In the case of West v. McEnery, 1:14-cv-00250-AT (S.D.N.Y.), Dkt. 90, the Southern District Court of New York passed a default judgment in favour of Kanye West to desist the defendants from using the name “Coinye West” as trademark for their cryptocurrency brand.
Similarly, in Universal Inv. L.P. v. Borodich, No. 18-cv-24286- GAYLES\ OTAZO-REYES (S.D. Fla.), Dkt. 20, the Southern District of Florida passed a default judgment in favor of plaintiff Universa Investments due to use of the mark “Universa” by the defendants as a cryptocurrency name.

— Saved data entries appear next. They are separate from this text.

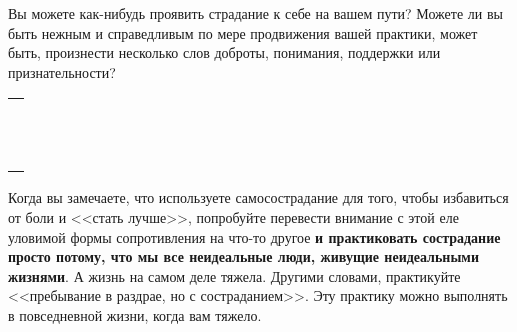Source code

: \begin{itemize}
	\itemWritingHand Вы можете как-нибудь проявить страдание к себе на вашем пути? Можете ли вы быть нежным и справедливым по мере продвижения вашей практики, может быть, произнести несколько слов доброты, понимания, поддержки или признательности?
\end{itemize}

\setlength{\extrarowheight}{2mm}
\begin{tabularx}{0.96\textwidth}{X}
	\\
	\arrayrulecolor{gray}\hline\\
	\hline\\
	\hline\\
	\hline\\
	\hline\\
	\hline\\	
	\hline\\
	\hline\\
	\hline\\
	\hline\\
	\hline\\
	\hline\\
	\hline\\
\end{tabularx}
\setlength{\extrarowheight}{0mm}


\newpage
{} \label{Being_a_Compassionate_Mess}

Когда вы замечаете, что используете самосострадание для того, чтобы избавиться от боли и <<стать лучше>>, попробуйте перевести внимание с этой еле уловимой формы сопротивления на что-то другое \textbf{и практиковать сострадание просто потому, что мы все неидеальные люди, живущие неидеальными жизнями}. А жизнь на самом деле тяжела. Другими словами, практикуйте <<пребывание в раздрае, но с состраданием>>. Эту практику можно выполнять в повседневной жизни, когда вам тяжело.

It can be observed that the number of cryptocurrency litigations pertaining to trademark infringement is certainly going up as newer cryptocurrencies are developed and more cryptocurrency trademarks are sought for. Cryptocurrency firms seeking to obtain trademark protection should constantly monitor the market situation and position themselves in such a manner that they succeed in obtaining and keeping up the trademark.
There are many regulatory and legal challenges pertaining to cryptocurrency which need to be dealt with in a quick manner in India. Regarding trademark laws, there arises a need to allocate acceptable identifiers for cryptocurrency trademarks, as done by the Trademarks Manual issued by USPTO.
The Trade Marks Act, 1999 has to be amended to include new-age trademarks, including cryptocurrency marks. The legislature should also identify the legal position of cryptocurrencies in India, as currently there is no recognition granted to the same.
Cryptocurrency companies need to protect their trademark early, so as to protect their goodwill and the rights of their users. Such cryptocurrency names should not be generic, descriptive and have a particular distinctiveness which enables users to identify its source. Cryptocurrency firms in India need to begin applying for registration of trademarks. Trademark protection can also be sought for in the USPTO for firms which intend to provide facilities beyond India.
Cryptocurrency has left an impressionable mark across the globe, providing even more possibilities for growth and development, named as the “future of money”. People are increasingly looking for exchanges in cryptocurrency mediums due to the benefits of cryptocurrency, such an anonymity and open source ledger, making it a crypto-asset.
Big players such as Facebook, Samsung and Nike have also decided to join the cryptocurrency market and provide their own cryptocurrency facilities. However, owners of cryptocurrency need to protect their identity and reputation in the market, and this is not possible without trademark protection. For acquiring a valid trademark, a company should have a distinct and original trademark which associates the goods/services with the company directly.
As cryptocurrency is based on the open source software of blockchain, it does not belong to a single known owner and hence cannot be protected as such. Different companies can personalize their cryptocurrency brands with a specific term and obtain trademark protection in the United States. Countries like India are yet to see registration and grant of trademark to cryptocurrency brands.
In the present-day legal scenario, it would be beneficial for the Indian legislature, judiciary or the Controller General of Patents, Designs and Trademarks, India to pass directions or guidelines for the proper implementation and regulation of cryptocurrency in India and provide for protection to be granted to cryptocurrency firms through Trademarks.